* _EXERCISE OBJECTIVE_
Repeat, exactly as written, the line containing "constante entre cliente" and each line after it through the end of the data.

* _WORKING DATA_
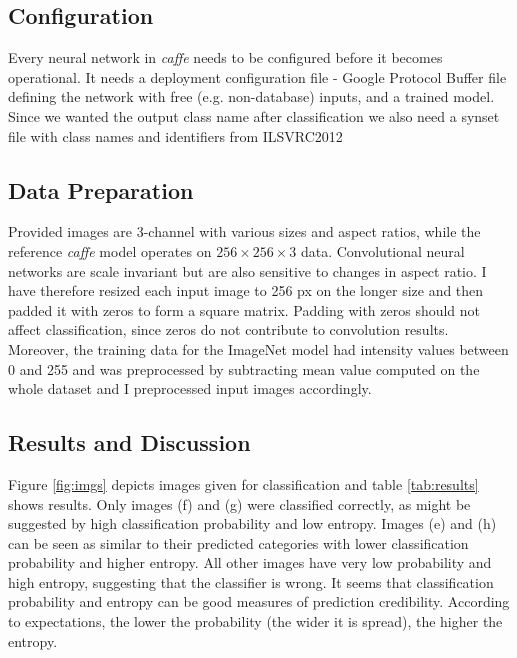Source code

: \documentclass[journal, a4paper]{IEEEtran}
\begin{document}
  \subsection{Configuration}
    Every neural network in \textit{caffe} needs to be configured before it becomes operational. It needs a deployment configuration file - Google Protocol Buffer file defining the network with free (e.g. non-database) inputs, and a trained model. Since we wanted the output class name after classification we also need a synset file with class names and identifiers from ILSVRC2012 \cite{ImageNet}
   
  \subsection{Data Preparation}
    Provided images are 3-channel with various sizes and aspect ratios, while the reference \textit{caffe} model operates on $256\times 256\times 3$ data. Convolutional neural networks are scale invariant but are also sensitive to changes in aspect ratio. I have therefore resized each input image to 256 px on the longer size and then padded it with zeros to form a square matrix. Padding with zeros should not affect classification, since zeros do not contribute to convolution results. Moreover, the training data for the ImageNet model had intensity values between 0 and 255 and was preprocessed by subtracting mean value computed on the whole dataset and I preprocessed input images accordingly.
    
  \subsection{Results and Discussion}
    Figure \ref{fig:imgs} depicts images given for classification and table \ref{tab:results} shows results. Only images (f) and (g) were classified correctly, as might be suggested by high classification probability and low entropy. Images (e) and (h) can be seen as similar to their predicted categories with lower classification probability and higher entropy. All other images have very low probability and high entropy, suggesting that the classifier is wrong. It seems that classification probability and entropy can be good measures of prediction credibility. According to expectations, the lower the probability (the wider it is spread), the higher the entropy.
\end{document}
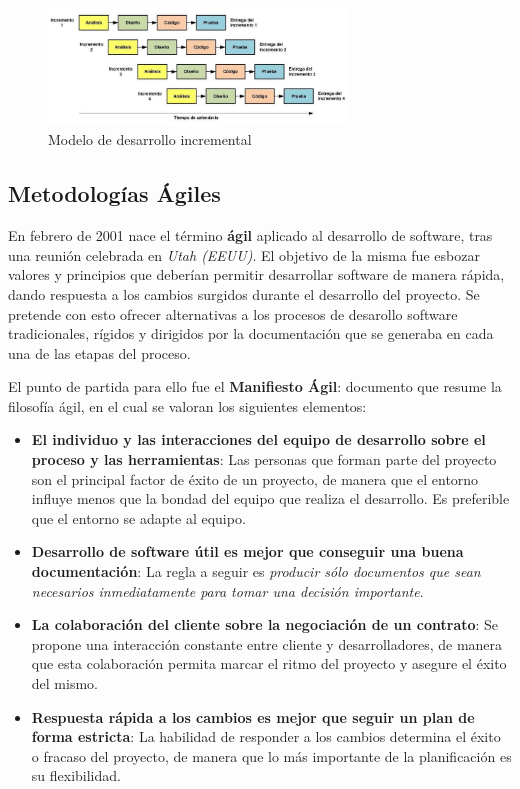 \begin{itemize}
    \begin{figure}[H]
        \centering
        \includegraphics[width=8cm]{Figures/modelo_incremental.png}
        \caption{Modelo de desarrollo incremental}
    \end{figure}
\end{itemize}

\subsection{Metodologías Ágiles}
En febrero de 2001 nace el término \textbf{ágil} aplicado al desarrollo de software, tras una reunión celebrada en 
\textit{Utah (EEUU)}. El objetivo de la misma fue esbozar valores y principios que deberían permitir desarrollar 
software de manera rápida, dando respuesta a los cambios surgidos durante el desarrollo del proyecto. Se pretende 
con esto ofrecer alternativas a los procesos de desarollo software tradicionales, rígidos y dirigidos por la documentación 
que se generaba en cada una de las etapas del proceso.\medskip

El punto de partida para ello fue el \textbf{Manifiesto Ágil}: %
documento que resume la filosofía ágil, en el cual se valoran los siguientes elementos:
\begin{itemize}
    \item \textbf{El individuo y las interacciones del equipo de desarrollo sobre el proceso y las herramientas}:
    Las personas que forman parte del proyecto son el principal factor de éxito de un proyecto, de manera que el entorno
    influye menos que la bondad del equipo que realiza el desarrollo. Es preferible que el entorno se adapte al equipo.

    \item \textbf{Desarrollo de software útil es mejor que conseguir una buena documentación}:
    La regla a seguir es \textit{producir sólo documentos que sean necesarios inmediatamente para tomar una 
    decisión importante}.

    \item \textbf{La colaboración del cliente sobre la negociación de un contrato}: Se propone una interacción 
    constante entre cliente y desarrolladores, de manera que esta colaboración permita marcar el ritmo del 
    proyecto y asegure el éxito del mismo.

    \item \textbf{Respuesta rápida a los cambios es mejor que seguir un plan de forma estricta}:
    La habilidad de responder a los cambios determina el éxito o fracaso del proyecto, de manera que lo
    más importante de la planificación es su flexibilidad.
\end{itemize}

* _SOLUTION FOR THIS PROBLEM_
    constante entre cliente y desarrolladores, de manera que esta colaboración permita marcar el ritmo del 
    proyecto y asegure el éxito del mismo.

    \item \textbf{Respuesta rápida a los cambios es mejor que seguir un plan de forma estricta}:
    La habilidad de responder a los cambios determina el éxito o fracaso del proyecto, de manera que lo
    más importante de la planificación es su flexibilidad.
\end{itemize}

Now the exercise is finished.